Antes de que terminara, sus dos hijos estaban en la puerta mirando atónitos a su madre. Cuando Paola terminó, Chiara exclamó:

Mamma, no tenía idea de que supieras cantar.

Paola miraba a su marido, no a su hija, al responder:

– Siempre hay algo que descubrir acerca de las madres.

Hacia el final de la cena, salieron a hablar de la escuela, lo que llevó a Paola a preguntar a su hija por la clase de religión.

– Me gustaría dejarla -dijo Chiara tomando una manzana del frutero que estaba en el centro de la mesa.

– No sé por qué no queréis que la deje -dijo Raffi-. Es perder el tiempo.

Paola, en lugar de honrar con una respuesta la aportación de su hijo a la conversación, preguntó a Chiara:

– ¿Dejarla? ¿Por qué?

La niña se encogió de hombros.

– Creo que se te ha otorgado el don del habla, Chiara -dijo la madre.

– Mira, mamma, cuando me hablas en ese tono, ya sé que no vas a escuchar lo que te diga.

– ¿Puedo preguntar a qué tono te refieres? -inquirió Paola.

– Pues a ése -replicó Chiara.

Paola miró a los hombres de la familia en demanda de apoyo frente a este ataque injustificado de su benjamina, pero ellos la asaeteaban con ojos implacables. Chiara siguió pelando la manzana, procurando sacar la piel en una sola tira, que ya llegaba al canto de la mesa.

– Perdona, Chiara -dijo Paola.

Chiara le lanzó una mirada fugaz, acabó de pelar su manzana, cortó un trozo de la fruta y lo dejó en el plato de su madre.

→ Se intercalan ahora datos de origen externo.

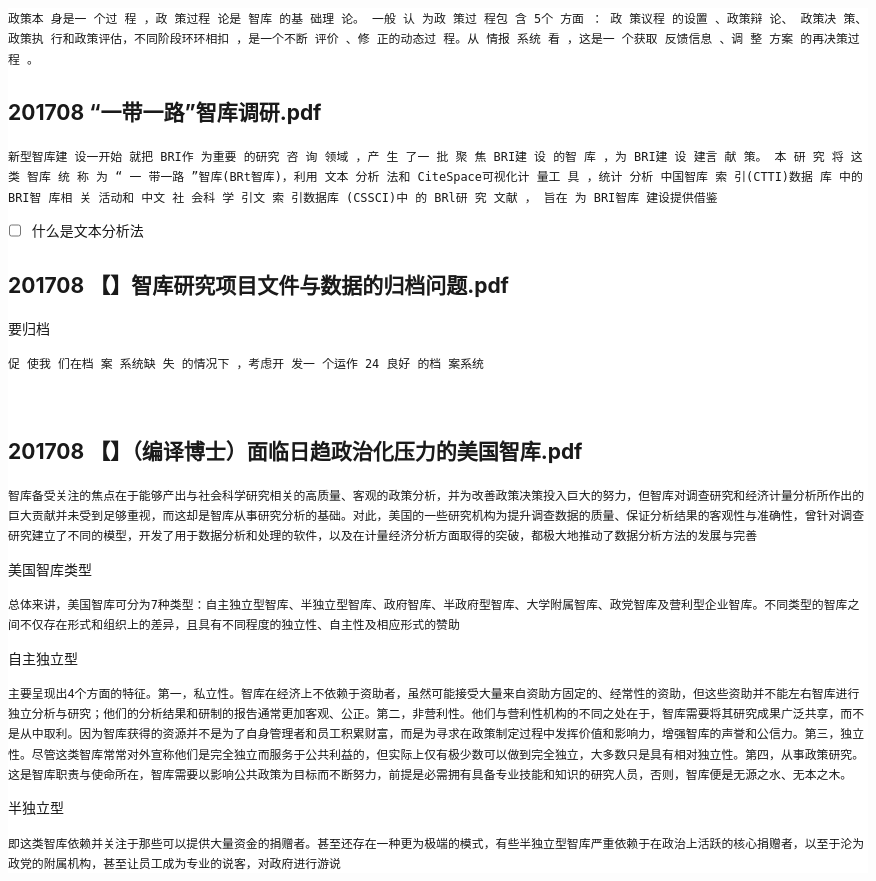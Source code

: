 

```
政策本 身是一 个过 程 ，政 策过程 论是 智库 的基 础理 论。 一般 认 为政 策过 程包 含 5个 方面 ： 政 策议程 的设置 、政策辩 论、 政策决 策、 政策执 行和政策评估，不同阶段环环相扣 ，是一个不断 评价 、修 正的动态过 程。从 情报 系统 看 ，这是一 个获取 反馈信息 、调 整 方案 的再决策过程 。
```





## 201708 “一带一路”智库调研.pdf

```
新型智库建 设一开始 就把 BRI作 为重要 的研究 咨 询 领域 ，产 生 了一 批 聚 焦 BRI建 设 的智 库 ，为 BRI建 设 建言 献 策。 本 研 究 将 这 类 智库 统 称 为 “ 一 带一路 ”智库(BRt智库)，利用 文本 分析 法和 CiteSpace可视化计 量工 具 ，统计 分析 中国智库 索 引(CTTI)数据 库 中的 BRI智 库相 关 活动和 中文 社 会科 学 引文 索 引数据库 (CSSCI)中 的 BRl研 究 文献 ， 旨在 为 BRI智库 建设提供借鉴
```

- [ ] 什么是文本分析法



## 201708 【】智库研究项目文件与数据的归档问题.pdf

要归档

```
促 使我 们在档 案 系统缺 失 的情况下 ，考虑开 发一 个运作 24 良好 的档 案系统
```

​                          

## 201708 【】（编译博士）面临日趋政治化压力的美国智库.pdf

```
智库备受关注的焦点在于能够产出与社会科学研究相关的高质量、客观的政策分析，并为改善政策决策投入巨大的努力，但智库对调查研究和经济计量分析所作出的巨大贡献并未受到足够重视，而这却是智库从事研究分析的基础。对此，美国的一些研究机构为提升调查数据的质量、保证分析结果的客观性与准确性，曾针对调查研究建立了不同的模型，开发了用于数据分析和处理的软件，以及在计量经济分析方面取得的突破，都极大地推动了数据分析方法的发展与完善
```

美国智库类型

```
总体来讲，美国智库可分为7种类型：自主独立型智库、半独立型智库、政府智库、半政府型智库、大学附属智库、政党智库及营利型企业智库。不同类型的智库之间不仅存在形式和组织上的差异，且具有不同程度的独立性、自主性及相应形式的赞助
```

自主独立型

```
主要呈现出4个方面的特征。第一，私立性。智库在经济上不依赖于资助者，虽然可能接受大量来自资助方固定的、经常性的资助，但这些资助并不能左右智库进行独立分析与研究；他们的分析结果和研制的报告通常更加客观、公正。第二，非营利性。他们与营利性机构的不同之处在于，智库需要将其研究成果广泛共享，而不是从中取利。因为智库获得的资源并不是为了自身管理者和员工积累财富，而是为寻求在政策制定过程中发挥价值和影响力，增强智库的声誉和公信力。第三，独立性。尽管这类智库常常对外宣称他们是完全独立而服务于公共利益的，但实际上仅有极少数可以做到完全独立，大多数只是具有相对独立性。第四，从事政策研究。这是智库职责与使命所在，智库需要以影响公共政策为目标而不断努力，前提是必需拥有具备专业技能和知识的研究人员，否则，智库便是无源之水、无本之木。
```

半独立型

```
即这类智库依赖并关注于那些可以提供大量资金的捐赠者。甚至还存在一种更为极端的模式，有些半独立型智库严重依赖于在政治上活跃的核心捐赠者，以至于沦为政党的附属机构，甚至让员工成为专业的说客，对政府进行游说
```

Brunetti decidió reanudar las negociaciones.

– ¿Por qué quieres dejar la clase de religión, Chiara?

– Raffi tiene razón. Es perder el tiempo. Me aprendí de memoria el catecismo la primera semana, y lo único que hacemos es recitarlo cuando él nos pregunta. Es aburrido, y podría dedicar ese tiempo a leer o hacer deberes. Pero lo peor es que al cura no le gusta que le hagamos preguntas.

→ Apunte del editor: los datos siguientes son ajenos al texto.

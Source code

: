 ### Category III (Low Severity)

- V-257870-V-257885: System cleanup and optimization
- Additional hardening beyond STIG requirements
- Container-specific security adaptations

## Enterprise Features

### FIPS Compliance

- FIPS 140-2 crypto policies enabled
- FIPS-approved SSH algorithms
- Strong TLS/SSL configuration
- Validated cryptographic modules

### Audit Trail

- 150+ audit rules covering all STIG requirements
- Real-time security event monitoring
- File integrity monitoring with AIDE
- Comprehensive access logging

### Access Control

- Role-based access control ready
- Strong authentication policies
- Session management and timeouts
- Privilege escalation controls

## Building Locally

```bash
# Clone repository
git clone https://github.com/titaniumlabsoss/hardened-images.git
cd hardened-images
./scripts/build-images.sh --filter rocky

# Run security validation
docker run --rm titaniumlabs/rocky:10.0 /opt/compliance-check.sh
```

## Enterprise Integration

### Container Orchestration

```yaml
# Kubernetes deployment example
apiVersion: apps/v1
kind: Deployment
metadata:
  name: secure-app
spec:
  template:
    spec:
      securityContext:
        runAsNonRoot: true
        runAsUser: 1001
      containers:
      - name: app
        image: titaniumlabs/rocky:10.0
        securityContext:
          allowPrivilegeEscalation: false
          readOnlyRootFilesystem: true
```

– ¿Qué clase de preguntas? -dijo Brunetti aceptando el último trozo de la manzana y permitiéndole con ello empezar a pelar otra.

– Mira -empezó Chiara, con la atención concentrada en el movimiento del cuchillo-, hoy nos estaba diciendo que Dios es nuestro padre, y, al referirse a Dios, siempre decía «Él». Entonces yo levanto la mano y le pregunto si Dios es espíritu. Él me dice que sí lo es. Y yo pregunto si un espíritu es distinto de una persona porque no tiene cuerpo, no es material. Él dice que sí y yo le pregunto cómo, siendo espíritu, Dios ha de ser masculino, si no tiene cuerpo ni nada.

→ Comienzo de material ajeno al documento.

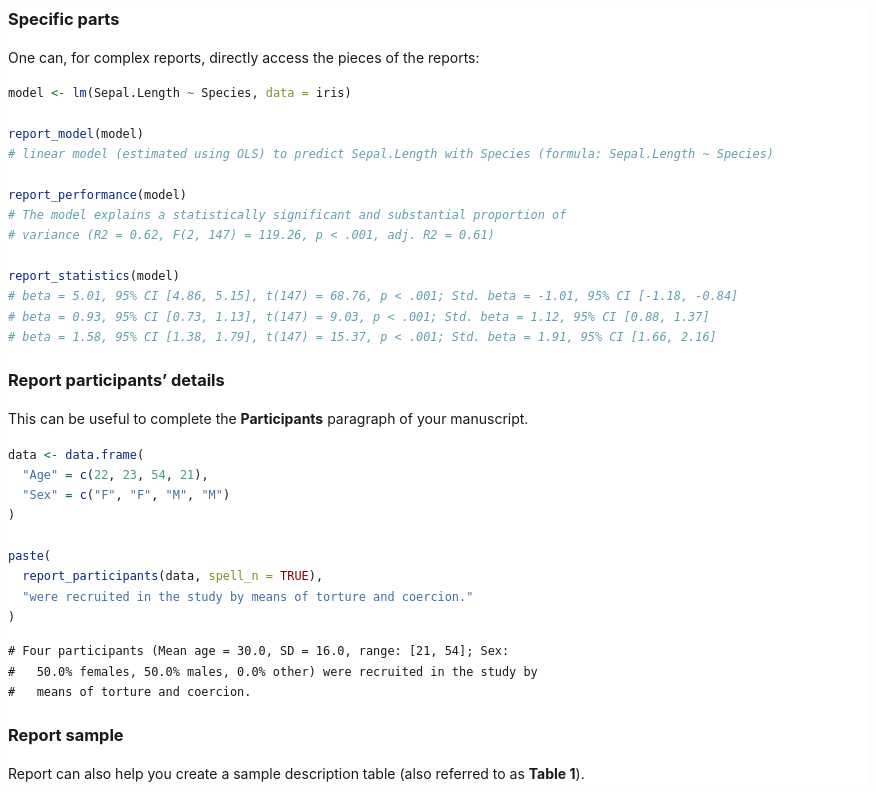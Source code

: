### Specific parts

One can, for complex reports, directly access the pieces of the reports:

``` r
model <- lm(Sepal.Length ~ Species, data = iris)

report_model(model)
# linear model (estimated using OLS) to predict Sepal.Length with Species (formula: Sepal.Length ~ Species)

report_performance(model)
# The model explains a statistically significant and substantial proportion of
# variance (R2 = 0.62, F(2, 147) = 119.26, p < .001, adj. R2 = 0.61)

report_statistics(model)
# beta = 5.01, 95% CI [4.86, 5.15], t(147) = 68.76, p < .001; Std. beta = -1.01, 95% CI [-1.18, -0.84]
# beta = 0.93, 95% CI [0.73, 1.13], t(147) = 9.03, p < .001; Std. beta = 1.12, 95% CI [0.88, 1.37]
# beta = 1.58, 95% CI [1.38, 1.79], t(147) = 15.37, p < .001; Std. beta = 1.91, 95% CI [1.66, 2.16]
```

### Report participants’ details

This can be useful to complete the **Participants** paragraph of your
manuscript.

``` r
data <- data.frame(
  "Age" = c(22, 23, 54, 21),
  "Sex" = c("F", "F", "M", "M")
)

paste(
  report_participants(data, spell_n = TRUE),
  "were recruited in the study by means of torture and coercion."
)
```

    # Four participants (Mean age = 30.0, SD = 16.0, range: [21, 54]; Sex:
    #   50.0% females, 50.0% males, 0.0% other) were recruited in the study by
    #   means of torture and coercion.

### Report sample

Report can also help you create a sample description table (also
referred to as **Table 1**).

Brunetti miró a su mujer por encima de la cabeza inclinada de Chiara, pero llegó tarde para advertir cualquier vestigio de sonrisa de triunfo en la cara de Paola.

– ¿Y qué te ha dicho el padre Luciano?

– Se ha puesto hecho una fiera y ha empezado a gritar. Ha dicho que yo quería presumir. -Miró a Brunetti, olvidando momentáneamente la manzana-. Pero no es verdad, papá. Yo no quería presumir. Quería saber. No le encuentro sentido. Quiero decir que por qué no puede ser Dios las dos cosas.

– No lo sé, tesoro. Hace ya mucho tiempo que yo estudié eso. Supongo que Dios puede ser lo que quiera. Quizá Dios sea tan grande que escapa a nuestras pequeñas reglas sobre la realidad material y nuestro pequeño universo. ¿No se te ha ocurrido pensarlo?

– No, nunca. -Chiara apartó el plato. Reflexionó un momento y dijo-: Podría ser. -Otro silencio especulativo-. ¿Puedo ir a hacer los deberes?

– Desde luego -dijo Brunetti, inclinándose para revolverle el pelo-. Si tienes dificultades con los problemas de mates, con los más difíciles, me los traes.

– ¿Y qué harás, papá? ¿Decirme que no puedes ayudarme porque ahora las mates son muy distintas de cuando las estudiabas tú? -preguntó Chiara riendo.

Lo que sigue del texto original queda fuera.